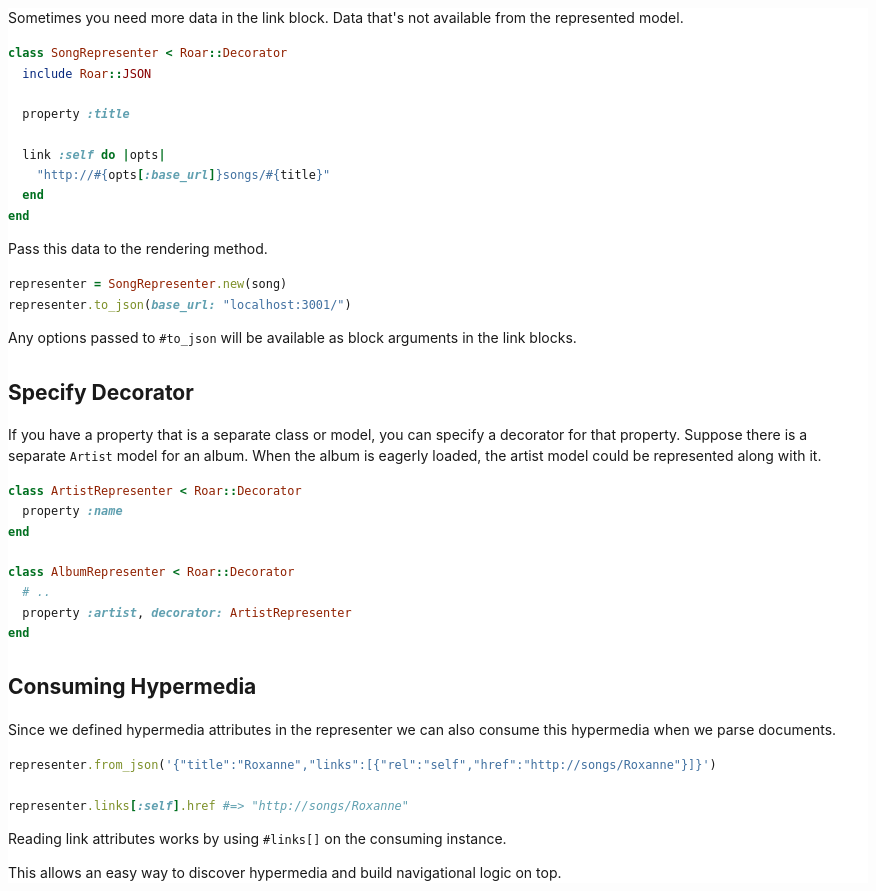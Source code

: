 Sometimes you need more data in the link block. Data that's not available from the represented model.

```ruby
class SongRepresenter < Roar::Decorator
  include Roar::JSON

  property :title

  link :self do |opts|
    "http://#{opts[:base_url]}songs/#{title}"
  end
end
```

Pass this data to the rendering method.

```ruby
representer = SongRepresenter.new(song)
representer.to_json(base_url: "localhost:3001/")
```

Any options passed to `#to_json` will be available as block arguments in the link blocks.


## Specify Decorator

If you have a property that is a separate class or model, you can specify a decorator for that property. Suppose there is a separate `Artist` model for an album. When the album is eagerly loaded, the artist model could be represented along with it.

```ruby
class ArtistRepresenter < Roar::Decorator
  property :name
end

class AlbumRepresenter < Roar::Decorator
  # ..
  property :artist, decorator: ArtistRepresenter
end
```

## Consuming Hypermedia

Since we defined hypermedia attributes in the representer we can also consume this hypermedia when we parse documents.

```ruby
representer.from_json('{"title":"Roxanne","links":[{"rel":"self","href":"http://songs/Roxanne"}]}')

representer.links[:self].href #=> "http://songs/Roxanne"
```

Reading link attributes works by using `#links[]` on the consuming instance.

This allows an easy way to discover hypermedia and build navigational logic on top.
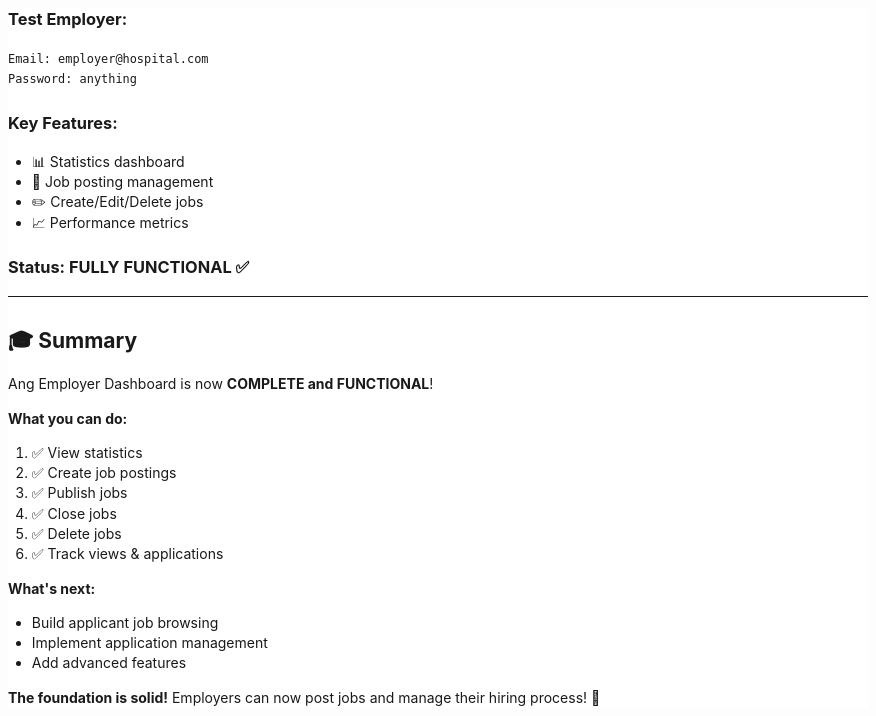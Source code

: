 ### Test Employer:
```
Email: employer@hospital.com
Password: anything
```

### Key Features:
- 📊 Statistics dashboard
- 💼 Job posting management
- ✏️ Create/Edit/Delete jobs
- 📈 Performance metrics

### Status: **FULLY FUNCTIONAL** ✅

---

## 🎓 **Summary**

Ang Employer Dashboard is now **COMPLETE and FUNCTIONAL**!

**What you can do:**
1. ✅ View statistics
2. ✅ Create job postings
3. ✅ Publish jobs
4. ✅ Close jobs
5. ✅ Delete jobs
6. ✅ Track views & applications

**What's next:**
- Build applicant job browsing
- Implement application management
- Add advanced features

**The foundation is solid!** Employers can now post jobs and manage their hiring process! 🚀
******
- Exercise brief: The records above should be repeated exactly, with no pictures in the copy.

- Expected answer:
Source code

: Sometimes you need more data in the link block. Data that's not available from the represented model.

```ruby
class SongRepresenter < Roar::Decorator
  include Roar::JSON

  property :title

  link :self do |opts|
    "http://#{opts[:base_url]}songs/#{title}"
  end
end
```

Pass this data to the rendering method.

```ruby
representer = SongRepresenter.new(song)
representer.to_json(base_url: "localhost:3001/")
```

Any options passed to `#to_json` will be available as block arguments in the link blocks.


## Specify Decorator

If you have a property that is a separate class or model, you can specify a decorator for that property. Suppose there is a separate `Artist` model for an album. When the album is eagerly loaded, the artist model could be represented along with it.

```ruby
class ArtistRepresenter < Roar::Decorator
  property :name
end

class AlbumRepresenter < Roar::Decorator
  # ..
  property :artist, decorator: ArtistRepresenter
end
```

## Consuming Hypermedia

Since we defined hypermedia attributes in the representer we can also consume this hypermedia when we parse documents.

```ruby
representer.from_json('{"title":"Roxanne","links":[{"rel":"self","href":"http://songs/Roxanne"}]}')

representer.links[:self].href #=> "http://songs/Roxanne"
```

Reading link attributes works by using `#links[]` on the consuming instance.

This allows an easy way to discover hypermedia and build navigational logic on top.
Source code

: ### Test Employer:
```
Email: employer@hospital.com
Password: anything
```

### Key Features:
- 📊 Statistics dashboard
- 💼 Job posting management
- ✏️ Create/Edit/Delete jobs
- 📈 Performance metrics

### Status: **FULLY FUNCTIONAL** ✅

---

## 🎓 **Summary**

Ang Employer Dashboard is now **COMPLETE and FUNCTIONAL**!

**What you can do:**
1. ✅ View statistics
2. ✅ Create job postings
3. ✅ Publish jobs
4. ✅ Close jobs
5. ✅ Delete jobs
6. ✅ Track views & applications

**What's next:**
- Build applicant job browsing
- Implement application management
- Add advanced features

**The foundation is solid!** Employers can now post jobs and manage their hiring process! 🚀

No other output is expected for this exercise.